What is the best way to migrate Terabytes of data into an ECMS?

Oct 28, 2019 5:46:33 PM

As part of our regular series on content management and cloud deployments, I wanted to give some practical advice on how to start migrating terabytes of data into a cloud-based enterprise content management system (ECMS).

At a high-level, the steps are:

  • Scope
  • Analyze and Categorize – iterative
  • Phase the Migration
  • Discard and De-duplicate
  • Identify / Procure Target Systems
  • Migrate
  • Exceptions
  • Ongoing Maintenance and Training

Where to Start?

You know that you need to migrate all or most of your content into a managed CMS, but it’s hard to know where to start. Migration of existing content is often the most complex part of a project to deploy records or document management, but the process can seem overwhelming if you don’t have a clear plan. The following is a guide to that process and a breakdown of the steps you will need to undertake to successfully migrate your existing electronic content.

An analogy

I’ve always been a reader and book collector, and so has my partner. I grew up with books and when I lived in New York City I lived close to two of the largest bookstores in the city.  Suffice to say, I own a lot of books and so does my partner.

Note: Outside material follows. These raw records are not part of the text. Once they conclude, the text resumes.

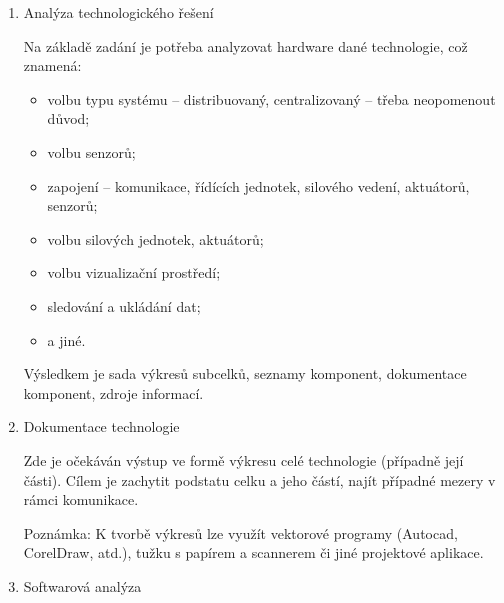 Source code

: \begin{enumerate}[label=\arabic*)]
    \item Analýza technologického řešení
    
    Na základě zadání je potřeba analyzovat hardware dané technologie, což znamená:
    \begin{itemize}
        \item volbu typu systému – distribuovaný, centralizovaný – třeba neopomenout důvod;
        \item volbu senzorů;
        \item zapojení – komunikace, řídících jednotek, silového vedení, aktuátorů, senzorů;
        \item volbu silových jednotek, aktuátorů;
        \item volbu vizualizační prostředí;
        \item sledování a ukládání dat;
        \item a jiné.
    \end{itemize}
    Výsledkem je sada výkresů subcelků, seznamy komponent, dokumentace komponent, zdroje
informací.
    \item Dokumentace technologie
    
    Zde je očekáván výstup ve formě výkresu celé technologie (případně její části). Cílem je zachytit podstatu celku a jeho částí, najít případné mezery v rámci komunikace.

    Poznámka: K tvorbě výkresů lze využít vektorové programy (Autocad, CorelDraw, atd.), tužku s papírem a scannerem či jiné projektové aplikace.

    \item Softwarová analýza
    

\end{enumerate}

When we bought a house together, we moved everything and then faced the daunting task of unpacking and organizing it all. Between us, we had at least 100 boxes of books, maybe more, and for months they inhabited an entire room of the house, intimidating me with the scale of the task. Then, after an embarrassingly long period of time, I started the process of organization.

First, I unpacked each box and put the books on shelves as soon as they came out of the box. When I ran out of shelf space, I started to unpack them into piles on the floor of the guestroom until I could finally see the extent of the collection.  Once I knew the scope, I built some new shelves to accommodate the overflow. Then I scanned though the entire collection to get some idea of categories. I divided (in my mind) paperbacks, hardbacks, and large format – mostly because each needed different types of shelving. And then for each of those, there were broad categories like literary fiction, travel, science, geology, art, architecture, technology, philosophy, etc.

Then I started to collect these categories together, and as I did I needed to refine my model – “science” was split into natural history, environmental, and physical sciences, “literary fiction” was split into classics and modern. As I grouped and collected the volumes together, I noted where I had duplicates and also where I had something that I no longer wanted to keep. 

It’s still not perfect and we still need some more shelving, but we are close to where we need to be and, for us, three thousand plus books make our home a great place to be.

Is my allegorical (and true) story applicable to your information management challenge and the challenge of migrating your existing content into a managed system? I think so – you have lots of files in many different places and formats, only some of them are valuable and still current, and you need to identify what to keep, where to keep them, and how to organize them.

Scope

First, you need to know the (broad) extent of your challenge. Most of your content volume is probably on shared file systems or legacy content or records management systems (if you are lucky), but it may also be in archives (PSTs and similar), obsolete or outdated applications or systems, file boxes or shelves of paper, local HDDs, etc. Try to get an idea of how much content you have – which will give you insight into the extent of the challenge and how much time and resources you need.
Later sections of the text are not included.